Several important limitations of our approach and design should, nonetheless, be acknowledged. The museum-based context may introduce particular selection biases, as participation was voluntary and individuals could choose to disengage from the experiment at any point. This potential self-selection at the venue may have influenced the composition of the sample, and future research should examine the extent to which these findings generalise to additional decision settings or contexts. Moreover, while the environment of the museum setting introduced more dynamic, real-world decision-making conditions than are typical of laboratory studies, the uncontrolled nature of the experimental setup (including how busy or distracting the venue was on the day) might have affected participant behaviour in ways not fully accounted for in our analyses, for example, resulting in individuals participating multiple times or answering collectively.
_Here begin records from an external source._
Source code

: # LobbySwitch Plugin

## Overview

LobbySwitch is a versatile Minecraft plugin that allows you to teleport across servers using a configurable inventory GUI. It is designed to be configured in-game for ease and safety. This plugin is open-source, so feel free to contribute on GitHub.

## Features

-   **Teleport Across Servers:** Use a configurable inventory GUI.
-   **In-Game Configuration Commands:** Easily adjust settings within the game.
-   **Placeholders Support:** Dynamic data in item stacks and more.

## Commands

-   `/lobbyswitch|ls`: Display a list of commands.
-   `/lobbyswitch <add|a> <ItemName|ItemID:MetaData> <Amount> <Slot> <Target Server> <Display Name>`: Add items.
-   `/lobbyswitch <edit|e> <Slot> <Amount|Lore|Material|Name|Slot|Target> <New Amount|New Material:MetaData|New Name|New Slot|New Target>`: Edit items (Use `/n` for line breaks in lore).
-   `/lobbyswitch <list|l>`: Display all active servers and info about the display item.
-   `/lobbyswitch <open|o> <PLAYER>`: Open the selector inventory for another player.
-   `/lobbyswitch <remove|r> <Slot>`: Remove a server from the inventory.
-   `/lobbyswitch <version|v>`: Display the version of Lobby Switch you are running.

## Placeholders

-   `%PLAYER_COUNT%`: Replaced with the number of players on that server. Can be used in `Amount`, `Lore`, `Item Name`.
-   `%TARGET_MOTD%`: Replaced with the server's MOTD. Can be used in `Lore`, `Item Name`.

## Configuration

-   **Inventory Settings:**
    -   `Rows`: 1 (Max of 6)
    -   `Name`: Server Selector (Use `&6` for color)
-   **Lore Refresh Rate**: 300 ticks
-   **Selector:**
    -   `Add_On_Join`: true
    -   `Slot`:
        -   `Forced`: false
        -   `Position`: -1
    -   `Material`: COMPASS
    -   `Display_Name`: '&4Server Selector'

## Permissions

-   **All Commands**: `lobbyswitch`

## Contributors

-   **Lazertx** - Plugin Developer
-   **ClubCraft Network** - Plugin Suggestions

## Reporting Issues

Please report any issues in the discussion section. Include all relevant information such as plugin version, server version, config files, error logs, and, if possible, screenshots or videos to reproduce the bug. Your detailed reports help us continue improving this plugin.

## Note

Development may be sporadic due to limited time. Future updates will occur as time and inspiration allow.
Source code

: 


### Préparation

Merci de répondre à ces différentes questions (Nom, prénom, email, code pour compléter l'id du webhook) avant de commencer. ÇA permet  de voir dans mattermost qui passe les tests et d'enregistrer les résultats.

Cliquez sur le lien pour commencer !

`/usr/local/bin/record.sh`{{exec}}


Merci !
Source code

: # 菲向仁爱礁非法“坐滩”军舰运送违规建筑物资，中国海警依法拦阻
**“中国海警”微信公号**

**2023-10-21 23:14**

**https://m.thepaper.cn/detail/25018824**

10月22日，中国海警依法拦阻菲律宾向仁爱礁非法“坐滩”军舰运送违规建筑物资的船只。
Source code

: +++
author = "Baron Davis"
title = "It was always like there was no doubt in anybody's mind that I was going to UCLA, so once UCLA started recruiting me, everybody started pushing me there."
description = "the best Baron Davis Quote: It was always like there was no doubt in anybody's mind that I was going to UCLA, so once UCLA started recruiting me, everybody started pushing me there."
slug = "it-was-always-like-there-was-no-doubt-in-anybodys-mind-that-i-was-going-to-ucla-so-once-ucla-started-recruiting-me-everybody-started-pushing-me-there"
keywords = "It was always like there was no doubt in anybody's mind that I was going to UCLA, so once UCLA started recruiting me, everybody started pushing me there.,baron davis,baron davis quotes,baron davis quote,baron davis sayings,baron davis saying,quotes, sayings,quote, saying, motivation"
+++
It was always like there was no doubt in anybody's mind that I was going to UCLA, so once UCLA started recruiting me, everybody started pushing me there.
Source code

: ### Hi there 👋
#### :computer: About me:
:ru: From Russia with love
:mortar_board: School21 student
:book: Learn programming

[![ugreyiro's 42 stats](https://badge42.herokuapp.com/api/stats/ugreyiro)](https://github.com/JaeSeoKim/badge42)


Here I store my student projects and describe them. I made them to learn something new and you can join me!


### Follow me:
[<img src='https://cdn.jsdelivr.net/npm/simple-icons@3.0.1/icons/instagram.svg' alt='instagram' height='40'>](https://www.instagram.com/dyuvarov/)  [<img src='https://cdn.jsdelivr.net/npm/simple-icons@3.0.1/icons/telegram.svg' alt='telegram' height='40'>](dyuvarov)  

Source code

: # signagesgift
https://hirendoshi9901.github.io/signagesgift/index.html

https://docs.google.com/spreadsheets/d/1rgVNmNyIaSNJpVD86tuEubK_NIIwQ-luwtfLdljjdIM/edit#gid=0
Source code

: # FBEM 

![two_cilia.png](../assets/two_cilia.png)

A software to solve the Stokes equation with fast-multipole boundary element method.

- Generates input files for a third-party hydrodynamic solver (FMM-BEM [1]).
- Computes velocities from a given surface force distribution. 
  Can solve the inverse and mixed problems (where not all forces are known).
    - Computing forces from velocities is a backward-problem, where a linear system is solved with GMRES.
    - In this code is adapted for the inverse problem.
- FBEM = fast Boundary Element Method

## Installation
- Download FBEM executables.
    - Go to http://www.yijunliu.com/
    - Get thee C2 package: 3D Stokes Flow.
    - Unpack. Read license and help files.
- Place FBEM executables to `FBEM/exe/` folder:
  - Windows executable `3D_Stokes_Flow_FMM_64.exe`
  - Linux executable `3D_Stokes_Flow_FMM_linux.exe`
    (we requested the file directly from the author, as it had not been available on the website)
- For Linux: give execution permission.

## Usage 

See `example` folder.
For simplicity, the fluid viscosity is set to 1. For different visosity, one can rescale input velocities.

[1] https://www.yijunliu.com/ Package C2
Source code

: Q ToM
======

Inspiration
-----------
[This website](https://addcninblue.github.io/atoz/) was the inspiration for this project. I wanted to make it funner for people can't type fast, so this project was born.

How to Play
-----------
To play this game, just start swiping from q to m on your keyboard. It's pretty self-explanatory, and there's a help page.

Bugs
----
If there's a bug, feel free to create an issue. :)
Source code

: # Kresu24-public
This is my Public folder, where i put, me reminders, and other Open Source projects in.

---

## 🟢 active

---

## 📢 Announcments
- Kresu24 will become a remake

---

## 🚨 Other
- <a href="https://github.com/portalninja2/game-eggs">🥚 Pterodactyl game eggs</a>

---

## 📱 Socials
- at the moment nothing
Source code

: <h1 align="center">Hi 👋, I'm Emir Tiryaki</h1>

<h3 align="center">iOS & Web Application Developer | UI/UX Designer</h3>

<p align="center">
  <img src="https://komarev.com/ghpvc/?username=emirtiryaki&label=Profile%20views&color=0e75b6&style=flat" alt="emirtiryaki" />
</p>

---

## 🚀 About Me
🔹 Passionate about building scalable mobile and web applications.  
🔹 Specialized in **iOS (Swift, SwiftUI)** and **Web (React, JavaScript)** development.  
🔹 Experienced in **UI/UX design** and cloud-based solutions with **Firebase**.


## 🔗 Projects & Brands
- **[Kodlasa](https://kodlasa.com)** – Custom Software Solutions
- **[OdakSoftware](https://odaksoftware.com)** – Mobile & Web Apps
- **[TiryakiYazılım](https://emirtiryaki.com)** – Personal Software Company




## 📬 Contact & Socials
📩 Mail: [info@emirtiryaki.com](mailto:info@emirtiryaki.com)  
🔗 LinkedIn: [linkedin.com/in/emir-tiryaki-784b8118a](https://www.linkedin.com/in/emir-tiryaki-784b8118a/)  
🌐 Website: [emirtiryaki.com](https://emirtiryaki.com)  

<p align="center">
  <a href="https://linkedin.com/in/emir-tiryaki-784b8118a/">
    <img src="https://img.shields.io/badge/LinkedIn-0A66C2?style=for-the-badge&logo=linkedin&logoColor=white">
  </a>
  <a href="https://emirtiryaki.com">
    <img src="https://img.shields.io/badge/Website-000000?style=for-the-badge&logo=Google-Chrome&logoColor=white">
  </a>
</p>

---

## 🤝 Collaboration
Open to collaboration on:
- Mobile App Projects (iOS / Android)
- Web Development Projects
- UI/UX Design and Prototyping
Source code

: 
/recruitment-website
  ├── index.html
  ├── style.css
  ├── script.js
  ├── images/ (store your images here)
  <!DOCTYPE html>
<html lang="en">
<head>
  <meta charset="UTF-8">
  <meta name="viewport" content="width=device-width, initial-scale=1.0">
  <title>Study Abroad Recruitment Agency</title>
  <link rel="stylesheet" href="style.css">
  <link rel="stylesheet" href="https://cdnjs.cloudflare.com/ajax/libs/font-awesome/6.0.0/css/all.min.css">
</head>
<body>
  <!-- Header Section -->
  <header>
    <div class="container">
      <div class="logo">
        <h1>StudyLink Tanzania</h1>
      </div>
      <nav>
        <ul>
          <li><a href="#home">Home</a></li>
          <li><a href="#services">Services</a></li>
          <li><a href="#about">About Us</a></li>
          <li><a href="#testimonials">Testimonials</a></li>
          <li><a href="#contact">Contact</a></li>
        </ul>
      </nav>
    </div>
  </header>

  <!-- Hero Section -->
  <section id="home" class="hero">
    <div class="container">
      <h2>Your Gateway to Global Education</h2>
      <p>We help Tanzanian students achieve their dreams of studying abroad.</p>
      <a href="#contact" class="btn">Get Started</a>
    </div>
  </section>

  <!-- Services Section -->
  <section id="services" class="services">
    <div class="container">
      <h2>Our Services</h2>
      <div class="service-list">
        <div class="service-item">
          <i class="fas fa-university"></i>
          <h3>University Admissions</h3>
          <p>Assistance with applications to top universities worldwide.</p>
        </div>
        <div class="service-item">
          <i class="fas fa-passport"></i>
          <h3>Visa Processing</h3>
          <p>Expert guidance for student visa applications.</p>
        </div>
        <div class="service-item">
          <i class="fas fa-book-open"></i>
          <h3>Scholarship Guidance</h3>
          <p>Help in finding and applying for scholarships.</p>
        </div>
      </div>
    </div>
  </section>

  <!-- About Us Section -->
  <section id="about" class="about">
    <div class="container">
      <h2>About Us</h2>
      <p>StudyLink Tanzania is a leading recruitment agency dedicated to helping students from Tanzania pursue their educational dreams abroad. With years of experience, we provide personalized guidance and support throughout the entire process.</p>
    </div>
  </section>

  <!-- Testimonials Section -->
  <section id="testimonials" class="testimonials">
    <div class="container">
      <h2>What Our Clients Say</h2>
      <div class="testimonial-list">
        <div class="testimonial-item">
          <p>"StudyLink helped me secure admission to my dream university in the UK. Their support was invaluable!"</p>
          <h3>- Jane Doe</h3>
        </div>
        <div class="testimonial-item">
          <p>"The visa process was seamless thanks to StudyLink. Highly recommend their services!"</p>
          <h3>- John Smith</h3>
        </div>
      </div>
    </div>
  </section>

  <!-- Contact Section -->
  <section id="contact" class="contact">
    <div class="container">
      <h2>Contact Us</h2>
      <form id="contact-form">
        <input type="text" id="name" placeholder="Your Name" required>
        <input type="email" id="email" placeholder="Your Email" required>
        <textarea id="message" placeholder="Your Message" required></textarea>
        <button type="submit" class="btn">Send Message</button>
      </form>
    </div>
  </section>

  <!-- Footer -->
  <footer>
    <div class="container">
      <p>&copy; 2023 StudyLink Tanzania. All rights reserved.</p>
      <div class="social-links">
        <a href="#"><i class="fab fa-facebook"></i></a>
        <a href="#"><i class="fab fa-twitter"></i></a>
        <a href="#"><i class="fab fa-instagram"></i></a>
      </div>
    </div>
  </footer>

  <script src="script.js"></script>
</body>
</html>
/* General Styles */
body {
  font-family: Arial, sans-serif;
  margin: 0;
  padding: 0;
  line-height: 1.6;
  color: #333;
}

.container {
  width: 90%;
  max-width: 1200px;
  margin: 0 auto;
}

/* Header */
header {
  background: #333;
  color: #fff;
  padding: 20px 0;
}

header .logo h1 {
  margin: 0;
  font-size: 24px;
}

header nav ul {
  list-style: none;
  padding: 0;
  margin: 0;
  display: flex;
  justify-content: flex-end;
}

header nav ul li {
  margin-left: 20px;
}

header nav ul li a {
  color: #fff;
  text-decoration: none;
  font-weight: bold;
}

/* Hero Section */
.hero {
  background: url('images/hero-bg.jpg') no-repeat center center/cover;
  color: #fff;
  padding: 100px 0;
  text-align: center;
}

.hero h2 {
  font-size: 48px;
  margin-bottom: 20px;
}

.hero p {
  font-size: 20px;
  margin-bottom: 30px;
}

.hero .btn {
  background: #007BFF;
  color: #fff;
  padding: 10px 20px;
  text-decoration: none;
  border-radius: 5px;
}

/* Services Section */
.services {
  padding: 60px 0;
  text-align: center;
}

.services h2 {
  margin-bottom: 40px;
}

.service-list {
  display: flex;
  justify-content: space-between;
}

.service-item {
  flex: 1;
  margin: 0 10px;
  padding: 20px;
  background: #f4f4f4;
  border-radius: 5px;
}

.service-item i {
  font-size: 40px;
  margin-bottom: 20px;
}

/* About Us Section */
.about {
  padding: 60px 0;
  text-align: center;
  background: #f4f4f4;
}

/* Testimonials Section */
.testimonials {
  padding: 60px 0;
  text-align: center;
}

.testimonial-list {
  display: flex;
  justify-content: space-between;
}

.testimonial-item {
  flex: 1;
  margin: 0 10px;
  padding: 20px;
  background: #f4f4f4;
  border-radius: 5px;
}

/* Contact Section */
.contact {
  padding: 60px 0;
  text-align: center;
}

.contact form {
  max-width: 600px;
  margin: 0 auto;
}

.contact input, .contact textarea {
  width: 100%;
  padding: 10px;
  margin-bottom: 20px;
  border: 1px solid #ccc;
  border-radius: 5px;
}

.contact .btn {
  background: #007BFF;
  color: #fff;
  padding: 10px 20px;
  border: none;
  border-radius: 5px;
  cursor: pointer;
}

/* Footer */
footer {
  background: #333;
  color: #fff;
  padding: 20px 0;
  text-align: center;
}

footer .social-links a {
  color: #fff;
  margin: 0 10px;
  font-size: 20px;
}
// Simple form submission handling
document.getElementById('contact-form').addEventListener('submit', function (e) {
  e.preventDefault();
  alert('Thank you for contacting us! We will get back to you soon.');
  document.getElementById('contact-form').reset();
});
In respect of the design, our binary accept or reject format in response to highly generous and selfish offers constrains the granularity with which we can infer participants’ minimum acceptable offers (MAO). Further research could shed light on this by directly estimating MAO distributions, together with reaction times, to provide further detail on acceptance behaviour in such a lab-in-the-field setting. Similarly, the binary classification of sampling behaviour, while informative for addressing the present goals of this study, may underrepresent the complexity of information-seeking strategies. Although our results show that the amount of sampling did not materially impact choices, additional investigation into the gradations of sampling behaviour (including partial versus exhaustive patterns) could provide further insights into individual differences in information-seeking tendencies and their role in shaping expectations and decision-making.

Conclusion

The findings from this ecologically enhanced study highlight the robustness of fairness norms, extending prior laboratory findings to a non-standard and dynamic experimental context. Moreover, we highlight the role of authentic information-seeking in shaping expectations and fairness judgements, while emphasising the impact of demographic-temporal factors on such behaviours. Methodologically, our citizen science, lab-in-the-field approach underscores the potential of this framework as both a rigorous data collection tool and a means of engaging communities in experimental processes, achieving the dual benefits of research and outreach. Embedding research in public spaces can thus enrich psychological science, advancing scientific understanding and societal appreciation of the crucial social norms, including fairness, that ultimately shape society.